Defining these legal sources as constitutional, or implementing a hierarchy of legislation would have great legal significance, in essence providing the UK with a written constitution. If the decision was made to create constitutional laws in this way, there would follow strong implications on the doctrine of parliamentary supremacy. Dicey’s version of parliamentary supremacy states that parliament has the power to make or unmake any law, as the guardian of fundamental rights itself. Legally defined constitutional sources such as the Human Rights Act (1998) would replace parliament as protector of fundamental rights, and so create limits on parliamentary sovereignty. Such acts could then be entrenched, preventing future governments from altering or overriding it.
An entrenched act would have implications for parliamentary supremacy and implied repeal. It was suggested in Thoburn v. Sunderland City Council [2003] QB 151 by Laws LJ that statutes seen as constitutional are not subject to the doctrine of implied repeal. As statutes are not legally defined as constitutional this is seen in practice as recognition that the courts will take into consideration the importance of the act and the rights that it protects when considered whether it is repealed by a later act. If acts were to be legally defined as constitutional the statement would be likely to taken literally and prevent government from repealing constitutional acts. Parliamentary supremacy would then be affected by the existence of set of constitutional laws which parliament does not have the power to legislate over.
The introduction of such constitutional laws would prevent government from being able to introduce laws which might be seen as ‘unconstitutional’ such as retrospective penal legislation. It would also have the advantage of being able to protect the separation of powers, in particular judicial powers. Lord Woolf alleges that ultimately there are existing limits to Parliament’s sovereignty that the courts should enforce, but with no existing laws in place this is questionable. If courts were to function to question parliamentary procedure, it could cause conflict between courts and parliament and go against the ‘whole trend of authority’ (Lord Reid). Sir John Laws argued that there should be a higher law, such as entrenched constitutional laws, limiting the powers of parliament as a fundamental democratic principle. He declares that constitutional principles should be articulated so they may be examined and justified.
This is undoubtedly important, but the risk it presents to the balance of powers between the courts and parliament may outweigh the benefits of having a clearly written constitution. Constitutional principles may be successfully identified and debated without the need for a written constitution, thus protecting the existing balance of powers.
Constitution also serves to define the basic values considered important to society, and individual human rights, such as by the ‘Bill of Rights’ in the US constitution. It has been argued that parliament alone cannot effectively protect fundamental rights. For example, the formation of convention rights provides a lot of capacity for inadvertent contraventions of rights through legislation introduced by later governments. A written constitution could provide for a form of bill of rights with special procedures put in place for legislative amendments. This would not be possible without the previously mentioned constitutional changes to the doctrine of parliamentary supremacy.

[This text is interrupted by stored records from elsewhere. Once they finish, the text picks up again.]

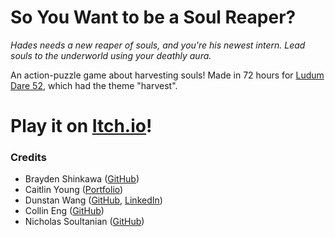 # So You Want to be a Soul Reaper?
_Hades needs a new reaper of souls, and you're his newest intern. Lead souls to the underworld using your deathly aura._

An action-puzzle game about harvesting souls! Made in 72 hours for [Ludum Dare 52](https://ldjam.com/events/ludum-dare/52), which had the theme "harvest".

# Play it on [Itch.io]( https://engineereng.itch.io/so-you-want-to-be-a-soul-reaper)!

### Credits
- Brayden Shinkawa ([GitHub](https://github.com/brayshi))
- Caitlin Young ([Portfolio](https://contactcaitlinyoung.wixsite.com/portfolio))
- Dunstan Wang ([GitHub](https://github.com/MonsieurDuck), [LinkedIn](https://www.linkedin.com/in/dunstanwang/))
- Collin Eng ([GitHub](https://github.com/engineereng))
- Nicholas Soultanian ([GitHub](https://github.com/NickSoultanian))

The incorporation of the Human Rights Act (1998) has provided a weaker form of protection, but without the strong implications of entrenched legislation. So far the main problem with the act has been lack of awareness rather than the level of protection it offers, and so it should be a more appropriate method of protecting rights in the long term than threatening parliamentary sovereignty.
The suggestions that are made by laws LJ have far reaching consequences which do not appear to be beneficial in light of the costs. The UK has never had a period of political upheaval which has required the introduction of a clearly defined constitution, instead developing its own form of democratic division of powers and protection of rights. There do not seem to be justifiable reasons to threaten this balance, the issues that are raised by not having an identifiable constitution are being successfully dealt with through other methods, and can continue to do so as far as is presently foreseeable.
Bibliography
Open University 2005, W201 Understanding Law, Units 1-4, The Open University, Milton Keynes.